### INFORMATION PROVIDED:
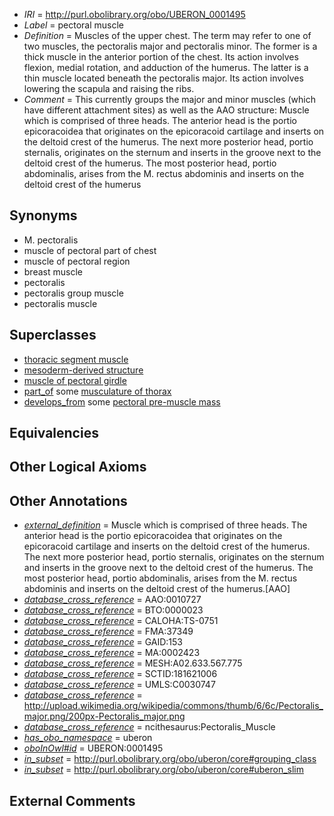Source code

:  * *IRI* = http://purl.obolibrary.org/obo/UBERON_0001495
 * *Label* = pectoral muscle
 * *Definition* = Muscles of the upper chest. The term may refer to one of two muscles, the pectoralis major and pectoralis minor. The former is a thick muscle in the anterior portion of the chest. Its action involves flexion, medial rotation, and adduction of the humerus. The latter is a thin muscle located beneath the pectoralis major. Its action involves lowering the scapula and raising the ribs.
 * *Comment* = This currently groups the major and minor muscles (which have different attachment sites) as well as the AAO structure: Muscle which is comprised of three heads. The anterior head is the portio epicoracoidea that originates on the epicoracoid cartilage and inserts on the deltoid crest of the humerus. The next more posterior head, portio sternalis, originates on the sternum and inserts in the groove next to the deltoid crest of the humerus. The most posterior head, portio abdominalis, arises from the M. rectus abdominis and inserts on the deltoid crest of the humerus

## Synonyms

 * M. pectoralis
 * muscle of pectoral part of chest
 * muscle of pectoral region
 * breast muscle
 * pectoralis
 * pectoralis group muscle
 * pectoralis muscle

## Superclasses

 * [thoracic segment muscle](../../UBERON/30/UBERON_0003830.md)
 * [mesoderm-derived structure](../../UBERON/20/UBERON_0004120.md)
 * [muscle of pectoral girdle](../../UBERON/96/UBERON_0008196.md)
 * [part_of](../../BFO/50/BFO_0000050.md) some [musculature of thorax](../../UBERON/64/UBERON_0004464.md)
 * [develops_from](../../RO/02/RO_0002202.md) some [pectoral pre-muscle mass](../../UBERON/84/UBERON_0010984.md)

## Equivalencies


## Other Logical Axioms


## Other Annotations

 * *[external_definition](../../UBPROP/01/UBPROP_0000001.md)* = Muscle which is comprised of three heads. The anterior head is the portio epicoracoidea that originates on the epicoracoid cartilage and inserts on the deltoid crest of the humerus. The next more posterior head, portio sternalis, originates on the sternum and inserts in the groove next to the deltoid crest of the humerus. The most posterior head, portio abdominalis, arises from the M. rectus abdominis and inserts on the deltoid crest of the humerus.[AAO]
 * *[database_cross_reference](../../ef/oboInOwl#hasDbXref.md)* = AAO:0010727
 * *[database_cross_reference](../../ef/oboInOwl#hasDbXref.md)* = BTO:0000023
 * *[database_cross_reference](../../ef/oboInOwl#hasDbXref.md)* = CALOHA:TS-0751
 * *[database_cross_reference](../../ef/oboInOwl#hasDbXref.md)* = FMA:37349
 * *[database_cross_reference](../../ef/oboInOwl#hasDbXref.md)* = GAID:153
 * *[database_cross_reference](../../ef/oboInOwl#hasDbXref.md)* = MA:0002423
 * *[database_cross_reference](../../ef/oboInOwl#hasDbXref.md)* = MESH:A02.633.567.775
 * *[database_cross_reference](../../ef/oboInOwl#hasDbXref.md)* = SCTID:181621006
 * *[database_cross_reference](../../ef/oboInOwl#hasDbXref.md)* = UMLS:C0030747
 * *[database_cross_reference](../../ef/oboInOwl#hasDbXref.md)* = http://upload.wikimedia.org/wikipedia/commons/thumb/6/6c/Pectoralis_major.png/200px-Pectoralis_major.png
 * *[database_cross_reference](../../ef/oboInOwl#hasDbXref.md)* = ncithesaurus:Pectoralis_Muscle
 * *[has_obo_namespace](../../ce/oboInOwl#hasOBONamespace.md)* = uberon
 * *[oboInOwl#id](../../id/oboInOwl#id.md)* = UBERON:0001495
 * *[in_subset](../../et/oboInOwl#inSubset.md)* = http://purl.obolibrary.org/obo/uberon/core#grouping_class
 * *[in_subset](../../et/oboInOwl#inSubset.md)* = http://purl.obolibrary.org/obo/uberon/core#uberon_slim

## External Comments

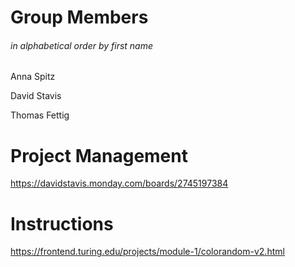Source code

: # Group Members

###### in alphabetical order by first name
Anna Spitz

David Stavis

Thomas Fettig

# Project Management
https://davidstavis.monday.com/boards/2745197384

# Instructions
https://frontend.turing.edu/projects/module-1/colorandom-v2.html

### INSTRUCTIONS FOR THE TASK:
Return an exact transcription of the entries above, excluding each image.

### RESULT FOR THIS EXERCISE:
Source code

:  * *IRI* = http://purl.obolibrary.org/obo/UBERON_0001495
 * *Label* = pectoral muscle
 * *Definition* = Muscles of the upper chest. The term may refer to one of two muscles, the pectoralis major and pectoralis minor. The former is a thick muscle in the anterior portion of the chest. Its action involves flexion, medial rotation, and adduction of the humerus. The latter is a thin muscle located beneath the pectoralis major. Its action involves lowering the scapula and raising the ribs.
 * *Comment* = This currently groups the major and minor muscles (which have different attachment sites) as well as the AAO structure: Muscle which is comprised of three heads. The anterior head is the portio epicoracoidea that originates on the epicoracoid cartilage and inserts on the deltoid crest of the humerus. The next more posterior head, portio sternalis, originates on the sternum and inserts in the groove next to the deltoid crest of the humerus. The most posterior head, portio abdominalis, arises from the M. rectus abdominis and inserts on the deltoid crest of the humerus

## Synonyms

 * M. pectoralis
 * muscle of pectoral part of chest
 * muscle of pectoral region
 * breast muscle
 * pectoralis
 * pectoralis group muscle
 * pectoralis muscle

## Superclasses

 * [thoracic segment muscle](../../UBERON/30/UBERON_0003830.md)
 * [mesoderm-derived structure](../../UBERON/20/UBERON_0004120.md)
 * [muscle of pectoral girdle](../../UBERON/96/UBERON_0008196.md)
 * [part_of](../../BFO/50/BFO_0000050.md) some [musculature of thorax](../../UBERON/64/UBERON_0004464.md)
 * [develops_from](../../RO/02/RO_0002202.md) some [pectoral pre-muscle mass](../../UBERON/84/UBERON_0010984.md)

## Equivalencies


## Other Logical Axioms


## Other Annotations

 * *[external_definition](../../UBPROP/01/UBPROP_0000001.md)* = Muscle which is comprised of three heads. The anterior head is the portio epicoracoidea that originates on the epicoracoid cartilage and inserts on the deltoid crest of the humerus. The next more posterior head, portio sternalis, originates on the sternum and inserts in the groove next to the deltoid crest of the humerus. The most posterior head, portio abdominalis, arises from the M. rectus abdominis and inserts on the deltoid crest of the humerus.[AAO]
 * *[database_cross_reference](../../ef/oboInOwl#hasDbXref.md)* = AAO:0010727
 * *[database_cross_reference](../../ef/oboInOwl#hasDbXref.md)* = BTO:0000023
 * *[database_cross_reference](../../ef/oboInOwl#hasDbXref.md)* = CALOHA:TS-0751
 * *[database_cross_reference](../../ef/oboInOwl#hasDbXref.md)* = FMA:37349
 * *[database_cross_reference](../../ef/oboInOwl#hasDbXref.md)* = GAID:153
 * *[database_cross_reference](../../ef/oboInOwl#hasDbXref.md)* = MA:0002423
 * *[database_cross_reference](../../ef/oboInOwl#hasDbXref.md)* = MESH:A02.633.567.775
 * *[database_cross_reference](../../ef/oboInOwl#hasDbXref.md)* = SCTID:181621006
 * *[database_cross_reference](../../ef/oboInOwl#hasDbXref.md)* = UMLS:C0030747
 * *[database_cross_reference](../../ef/oboInOwl#hasDbXref.md)* = http://upload.wikimedia.org/wikipedia/commons/thumb/6/6c/Pectoralis_major.png/200px-Pectoralis_major.png
 * *[database_cross_reference](../../ef/oboInOwl#hasDbXref.md)* = ncithesaurus:Pectoralis_Muscle
 * *[has_obo_namespace](../../ce/oboInOwl#hasOBONamespace.md)* = uberon
 * *[oboInOwl#id](../../id/oboInOwl#id.md)* = UBERON:0001495
 * *[in_subset](../../et/oboInOwl#inSubset.md)* = http://purl.obolibrary.org/obo/uberon/core#grouping_class
 * *[in_subset](../../et/oboInOwl#inSubset.md)* = http://purl.obolibrary.org/obo/uberon/core#uberon_slim

## External Comments

Source code

: # Group Members

###### in alphabetical order by first name
Anna Spitz

David Stavis

Thomas Fettig

# Project Management
https://davidstavis.monday.com/boards/2745197384

# Instructions
https://frontend.turing.edu/projects/module-1/colorandom-v2.html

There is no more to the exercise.